Moping in her bedroom, she is attracted to lights glowing around the tall mirror there before touching its surface which, like the mirrors in Orphée (Jean Cocteau, 1950) dissolve to allow her to pass through them into another world. On the other side, she finds herself in a castle perched high on a rock above a sea along with six other kids – tall Aki (voice: Sakura Kiryu), soccer player Rion (voice: Takumi Kitamura), computer geek Subaru (voice: Rihito Itagaki), piano player Fuka (voice: Naho Yokomizo), enigmatic Masamune (voice: Minami Takayama), and dumpy Ureshiro (voice: Yuki Kaji).

The castle is run by a younger girl wearing a wolf mask who calls herself the Wolf Queen (voice: Mana Ashida), and she explains the place’s rules. They are guests who may come and go as they please, provided they always leave before the clock strikes five in the afternoon. Should they stay any later, they will be eaten by the wolf.

That latter threat notwithstanding, it seems a pleasant enough place to stay. The Wolf Queen further explains that it is a place where wishes can be granted, or rather one wish can be granted for whoever finds the key, which is hidden somewhere on the premises. Fulfilling this will cause them all to lose their memories of the castle and each other, but if no-one claims the wish, they will retain those memories. Looking around the labyrinth of corridors, the children find rooms, with each of their names on the doors, containing furnishings and features tailored to their specific personalities and needs.

The children are all reticent, withdrawn introverts, Kokoro more than most. As they slowly get to know one another over their months of visiting, they discover that all of them have problems at school and have been helped by Mrs. Kitajima. Indeed, they attend the same school, but when they agree to go to school to meet up in the real world, none of them can find the others.

And then, inevitably, the day arrives when one of them fails to leave the castle before the clock strikes five… and everything changes.

Adapted from the novel by Misuki Fujimura, this is a beautifully paced narrative in which a group of emotionally damaged kids spend time together in a safe environment. The story and screenplay completely understand what they’re about. The scenes in the real world, which extend via the various different children to low self-esteem, bereavement, being bullied, being pushed too hard to succeed and, finally, suffering parental child sex abuse, are convincing and in the case of the latter suitably harrowing without ever becoming overly upsetting or traumatic.
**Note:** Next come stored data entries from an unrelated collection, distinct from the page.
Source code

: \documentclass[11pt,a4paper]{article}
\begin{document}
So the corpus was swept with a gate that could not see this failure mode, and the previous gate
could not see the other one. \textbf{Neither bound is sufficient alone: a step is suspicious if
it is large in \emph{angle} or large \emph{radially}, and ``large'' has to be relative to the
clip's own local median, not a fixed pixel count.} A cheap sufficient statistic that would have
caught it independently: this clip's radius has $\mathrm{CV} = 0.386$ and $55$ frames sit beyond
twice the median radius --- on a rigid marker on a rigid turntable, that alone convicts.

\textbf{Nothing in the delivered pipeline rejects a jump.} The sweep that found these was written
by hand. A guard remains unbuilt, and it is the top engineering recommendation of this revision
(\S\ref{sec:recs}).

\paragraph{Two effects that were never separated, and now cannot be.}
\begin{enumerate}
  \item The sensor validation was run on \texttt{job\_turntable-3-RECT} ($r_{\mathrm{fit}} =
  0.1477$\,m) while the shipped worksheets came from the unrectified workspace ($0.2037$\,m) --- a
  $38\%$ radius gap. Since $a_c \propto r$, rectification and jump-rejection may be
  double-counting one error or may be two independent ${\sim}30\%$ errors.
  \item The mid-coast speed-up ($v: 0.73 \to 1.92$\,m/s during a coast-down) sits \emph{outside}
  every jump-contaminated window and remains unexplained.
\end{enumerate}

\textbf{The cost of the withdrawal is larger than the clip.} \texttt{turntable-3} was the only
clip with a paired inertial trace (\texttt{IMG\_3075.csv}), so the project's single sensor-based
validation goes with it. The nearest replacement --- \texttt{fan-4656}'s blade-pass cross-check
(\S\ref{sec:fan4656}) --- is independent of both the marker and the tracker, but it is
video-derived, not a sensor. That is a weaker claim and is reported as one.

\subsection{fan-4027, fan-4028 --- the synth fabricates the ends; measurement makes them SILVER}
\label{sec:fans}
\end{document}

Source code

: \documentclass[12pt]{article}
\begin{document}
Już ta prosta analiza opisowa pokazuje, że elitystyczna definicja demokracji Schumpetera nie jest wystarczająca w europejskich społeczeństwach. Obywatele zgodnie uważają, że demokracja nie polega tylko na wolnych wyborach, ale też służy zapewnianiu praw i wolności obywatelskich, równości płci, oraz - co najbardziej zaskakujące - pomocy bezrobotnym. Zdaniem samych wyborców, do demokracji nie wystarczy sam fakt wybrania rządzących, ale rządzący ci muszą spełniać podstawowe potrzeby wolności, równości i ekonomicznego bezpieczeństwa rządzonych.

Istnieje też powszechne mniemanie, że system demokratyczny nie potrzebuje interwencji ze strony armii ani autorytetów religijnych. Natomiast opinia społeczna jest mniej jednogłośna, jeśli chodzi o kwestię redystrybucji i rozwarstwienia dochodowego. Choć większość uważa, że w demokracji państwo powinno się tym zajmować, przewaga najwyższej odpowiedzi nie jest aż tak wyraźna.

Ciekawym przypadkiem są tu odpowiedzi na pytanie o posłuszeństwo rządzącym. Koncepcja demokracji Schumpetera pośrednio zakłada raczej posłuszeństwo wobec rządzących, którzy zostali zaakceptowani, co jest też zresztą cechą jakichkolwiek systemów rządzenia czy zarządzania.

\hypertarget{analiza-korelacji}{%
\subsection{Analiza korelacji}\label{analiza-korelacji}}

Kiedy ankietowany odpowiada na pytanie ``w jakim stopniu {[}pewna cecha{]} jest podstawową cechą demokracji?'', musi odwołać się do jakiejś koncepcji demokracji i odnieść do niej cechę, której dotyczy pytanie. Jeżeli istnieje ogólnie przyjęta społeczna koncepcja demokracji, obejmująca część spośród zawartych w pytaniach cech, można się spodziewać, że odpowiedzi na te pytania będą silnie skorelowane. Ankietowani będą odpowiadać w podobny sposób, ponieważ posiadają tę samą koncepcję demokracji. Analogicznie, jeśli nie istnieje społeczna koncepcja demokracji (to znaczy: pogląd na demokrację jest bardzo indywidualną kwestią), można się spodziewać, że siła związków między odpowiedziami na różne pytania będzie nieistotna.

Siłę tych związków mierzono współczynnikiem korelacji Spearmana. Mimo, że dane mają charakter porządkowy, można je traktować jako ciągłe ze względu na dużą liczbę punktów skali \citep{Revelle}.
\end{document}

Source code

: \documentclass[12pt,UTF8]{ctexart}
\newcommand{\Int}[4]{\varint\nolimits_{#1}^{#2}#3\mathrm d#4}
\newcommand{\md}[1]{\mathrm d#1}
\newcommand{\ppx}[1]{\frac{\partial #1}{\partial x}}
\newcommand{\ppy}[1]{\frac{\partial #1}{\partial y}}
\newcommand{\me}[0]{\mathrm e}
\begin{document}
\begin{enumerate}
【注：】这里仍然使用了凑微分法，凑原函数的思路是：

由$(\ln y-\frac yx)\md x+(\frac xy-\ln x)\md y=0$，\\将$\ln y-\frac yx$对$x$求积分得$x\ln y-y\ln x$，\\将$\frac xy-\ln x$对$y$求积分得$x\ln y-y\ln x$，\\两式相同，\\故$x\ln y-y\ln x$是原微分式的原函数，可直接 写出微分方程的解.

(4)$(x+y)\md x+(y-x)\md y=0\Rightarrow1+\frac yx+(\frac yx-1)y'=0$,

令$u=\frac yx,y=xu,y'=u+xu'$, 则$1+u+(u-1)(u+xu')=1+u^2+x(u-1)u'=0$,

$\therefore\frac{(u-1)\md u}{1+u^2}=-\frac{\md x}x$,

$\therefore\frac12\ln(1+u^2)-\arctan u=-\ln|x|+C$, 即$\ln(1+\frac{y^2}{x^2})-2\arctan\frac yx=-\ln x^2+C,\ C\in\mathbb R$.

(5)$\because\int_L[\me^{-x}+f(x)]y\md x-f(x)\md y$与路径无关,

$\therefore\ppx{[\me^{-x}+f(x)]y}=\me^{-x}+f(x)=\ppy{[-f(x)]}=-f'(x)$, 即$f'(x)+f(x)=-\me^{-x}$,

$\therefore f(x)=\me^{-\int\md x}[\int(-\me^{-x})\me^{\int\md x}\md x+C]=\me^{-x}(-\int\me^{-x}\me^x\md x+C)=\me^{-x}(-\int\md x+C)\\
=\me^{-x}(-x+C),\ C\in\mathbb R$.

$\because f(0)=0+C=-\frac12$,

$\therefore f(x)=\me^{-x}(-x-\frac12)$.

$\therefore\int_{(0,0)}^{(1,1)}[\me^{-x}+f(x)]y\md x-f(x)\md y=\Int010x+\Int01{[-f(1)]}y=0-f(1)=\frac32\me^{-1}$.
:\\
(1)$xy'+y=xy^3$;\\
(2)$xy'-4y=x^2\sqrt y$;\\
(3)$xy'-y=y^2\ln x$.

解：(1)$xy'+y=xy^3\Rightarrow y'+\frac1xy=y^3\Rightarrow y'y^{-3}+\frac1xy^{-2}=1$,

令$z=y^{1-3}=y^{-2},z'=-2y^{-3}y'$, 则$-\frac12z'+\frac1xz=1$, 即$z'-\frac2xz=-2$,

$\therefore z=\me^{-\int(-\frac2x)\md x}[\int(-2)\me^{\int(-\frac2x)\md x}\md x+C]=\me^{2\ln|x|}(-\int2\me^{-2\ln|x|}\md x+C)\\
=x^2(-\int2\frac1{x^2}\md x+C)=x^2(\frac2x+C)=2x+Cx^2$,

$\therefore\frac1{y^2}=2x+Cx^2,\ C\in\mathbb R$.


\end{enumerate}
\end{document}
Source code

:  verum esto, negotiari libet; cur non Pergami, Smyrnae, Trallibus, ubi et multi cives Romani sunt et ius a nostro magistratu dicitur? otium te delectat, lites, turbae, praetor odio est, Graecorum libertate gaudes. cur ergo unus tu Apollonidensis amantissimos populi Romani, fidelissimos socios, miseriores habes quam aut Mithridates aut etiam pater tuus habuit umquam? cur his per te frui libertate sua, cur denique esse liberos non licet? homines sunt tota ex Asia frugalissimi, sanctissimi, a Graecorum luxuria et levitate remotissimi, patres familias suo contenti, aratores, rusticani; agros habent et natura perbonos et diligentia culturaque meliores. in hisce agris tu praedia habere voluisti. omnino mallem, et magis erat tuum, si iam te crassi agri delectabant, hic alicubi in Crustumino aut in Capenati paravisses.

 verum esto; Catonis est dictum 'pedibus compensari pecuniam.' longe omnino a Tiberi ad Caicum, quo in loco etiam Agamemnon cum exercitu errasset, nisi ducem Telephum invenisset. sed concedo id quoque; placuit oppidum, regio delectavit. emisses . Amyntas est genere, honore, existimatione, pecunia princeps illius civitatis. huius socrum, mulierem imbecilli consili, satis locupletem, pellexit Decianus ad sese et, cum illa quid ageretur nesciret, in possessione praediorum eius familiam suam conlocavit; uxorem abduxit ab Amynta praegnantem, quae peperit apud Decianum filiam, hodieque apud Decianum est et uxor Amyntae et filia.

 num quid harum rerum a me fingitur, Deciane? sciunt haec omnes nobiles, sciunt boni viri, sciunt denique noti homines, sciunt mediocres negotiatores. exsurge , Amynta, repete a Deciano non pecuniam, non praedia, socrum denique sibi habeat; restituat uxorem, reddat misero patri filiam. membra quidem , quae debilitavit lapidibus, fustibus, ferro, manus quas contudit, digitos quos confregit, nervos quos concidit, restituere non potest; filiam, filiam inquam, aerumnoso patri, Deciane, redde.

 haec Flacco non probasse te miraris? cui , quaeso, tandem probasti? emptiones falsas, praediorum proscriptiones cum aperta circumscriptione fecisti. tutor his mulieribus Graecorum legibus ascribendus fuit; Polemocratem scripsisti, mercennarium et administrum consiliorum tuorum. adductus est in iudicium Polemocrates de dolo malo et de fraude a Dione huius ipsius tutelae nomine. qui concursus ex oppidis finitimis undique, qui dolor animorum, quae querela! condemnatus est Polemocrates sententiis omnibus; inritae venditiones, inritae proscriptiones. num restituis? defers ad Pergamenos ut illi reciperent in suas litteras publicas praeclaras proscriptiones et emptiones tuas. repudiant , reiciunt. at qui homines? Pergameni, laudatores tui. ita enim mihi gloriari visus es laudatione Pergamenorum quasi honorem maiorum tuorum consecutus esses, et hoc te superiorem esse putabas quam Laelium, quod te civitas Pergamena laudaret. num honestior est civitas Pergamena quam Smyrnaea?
Until the five O’clock deadline is missed, the castle functions as not only a place of safety, but also something more: after a while, the kids find a camaraderie with each other and, eventually, with the more distant Wolf Queen. The place starts to feel like a luxury holiday home where, despite the lack of electric power and computer technology, everything you could possibly want in order to relax, take it easy and recover from the day-to-day stresses of the world is provided; an experience you would prefer to retain in your memories rather than lose.

One could imagine the production proving effective as a live action piece, although since much of its strength lies in the deft sketching of its characters and its perfectly paced denouement, it works equally well as an anime executed in the familiar, codified, Japanese 2D style. A very clever movie which, beneath its subtly rendered fantasy children’s story surface, skilfully probes various types of childhood trauma. Highly recommended, both for adults and kids.

Lonely Castle in the Mirror plays UK cinemas in the Japan Foundation Touring Film Programme 2024 between Friday, 2nd February and Sunday, 31st March.